No quería la pasta. Quería dar la paliza, tocar la trompeta, decir: aquí estoy yo, hecho pedazos por el Gobierno, sin trabajo ni esperanza. Obligado a fumar en la puerta, comer de caridad, renunciar al destino. Medio siglo sobre estas costillas. Que vengan los periodistas. Punto final.
Y la lengua pastosa, los ojos inundados de sudor, la espalda con un escalofrío. El cincuentón sacó la pistola, una fuska de ley pero rellena con munición ful. El calvo sabe que se la juega: porque cualquier policía puede dispararle por la pipa, que es tan de verdad como el doctorado honoris causa de Mario Conde; por cierto, un saludo, Mario, de tu colega, El Dioni, ahora que se cumplen 22 años del día en que salió a escape con el furgón y nadie le da un programa en la TDT para que aleccione a los jóvenes desde su experiencia. El Dioni celebra la efeméride con un fiestorro lleno de amigos y devotos. Le echó un par y fue otro de estos atracadores del día de la furia que se pagan sin dudar todas las cañas.

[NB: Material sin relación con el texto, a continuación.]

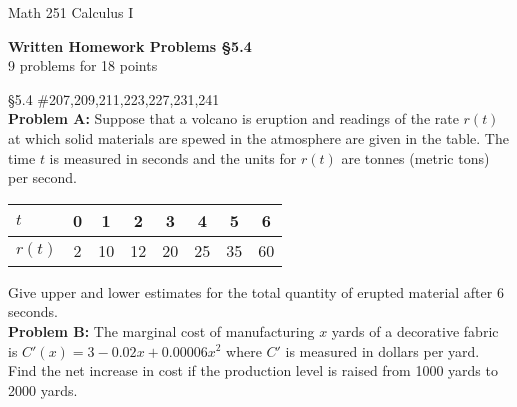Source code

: \documentclass[11pt]{report}
\theoremstyle{plain}
\begin{document}
\hfill Math 251 Calculus I
\begin{center}
\Large{\textbf{Written Homework Problems \S 5.4}} \\
9 problems for 18 points\\
\end{center}

\begin{description}
\item{\S 5.4} \#207,209,211,223,227,231,241\\

\textbf{Problem A:} Suppose that a volcano is eruption and readings of the rate $r(t)$ at which solid materials are spewed in the atmosphere are given in the table. The time $t$ is measured in seconds and the units for $r(t)$ are tonnes (metric tons) per second.\\

\begin{tabular}{l | c|c|c|c|c|c|c}
$t$&0&1&2&3&4&5&6\\
\hline
$r(t)$&2&10&12&20&25&35&60\\
\end{tabular}

Give upper and lower estimates for the total quantity of erupted material after 6 seconds.\\


\textbf{Problem B:} The marginal cost of manufacturing $x$ yards of a decorative fabric is $C'(x) = 3-0.02x+0.00006x^2$ where $C'$ is measured in dollars per yard. Find the net increase in cost if the production level is raised from 1000 yards to 2000 yards.

\end{description}
\end{document}
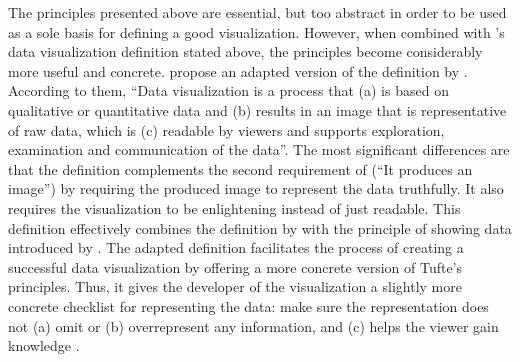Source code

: The principles presented above are essential, but too abstract in order to be used as a sole basis for defining a good visualization. However, when combined with \citeauthor{kosara_visualization_2007}'s data visualization definition stated above, the principles become considerably more useful and concrete. \citet{azzam_j-b_2013} propose an adapted version of the definition by \citet{kosara_visualization_2007}. According to them, ``Data visualization is a process that (a) is based on qualitative or quantitative data and (b) results in an image that is representative of raw data, which is (c) readable by viewers and supports exploration, examination and communication of the data''. The most significant differences are that the definition complements the second requirement of \citeauthor{kosara_visualization_2007} (``It produces an image'') by requiring the produced image to represent the data truthfully. It also requires the visualization to be enlightening instead of just readable. This definition effectively combines the definition by \citet{kosara_visualization_2007} with the principle of showing data introduced by \citet{tufte_visual_1986}. The adapted definition facilitates the process of creating a successful data visualization by offering a more concrete version of Tufte's principles. Thus, it gives the developer of the visualization a slightly more concrete checklist for representing the data: make sure the representation does not (a) omit or (b) overrepresent any information, and (c) helps the viewer gain knowledge \citep{azzam_j-b_2013}.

Este otro Dioni de Vallecas, menos saleroso, menos adornado de chispa y dicción, pero dispuesto a dejar el euro junto a la caña para refrescar la garganta, porque una cosa es robar y otra la miseria de no pagar la cerveza, llevaba un arma de fuego. Corta. Apuntó con ella a Tomás, el dueño del bar, y quizá también a Elías, un amigo salvadoreño. Dice Paqui, la mujer de Tomás, que el atracador, ¡y dale!, es un racista de narices y que es un rebelde y un amargado.
El sábado a las siete de la tarde, en Vallecas, hacía calor. Mucho calor. La lengua se pegaba a los dientes como el palito del algodón de azúcar. Cualquiera se habría quitado la camiseta. El atracador, que había entrado en realidad a secuestrar, obligó a sus rehenes a quitarse la ropa. De cintura para arriba, para que no pudieran ocultar armas. Y una cerveza, que ahí va la calderilla.
Su rotunda calva suda. Dice llamarse JC. Fuera, los geos hacen la rueda. Hay un bosque de fusiles apuntando. Y dos policías buenos del servicio de mediadores, gente acostumbrada a decirle a uno: no vale la pena, guarda la pipa, no nos des un tiro, no dejes que te vuelen la cabeza, chico, la próxima cerveza la pagamos nosotros, pero abre las piernas, levanta las manos, tira la pistola.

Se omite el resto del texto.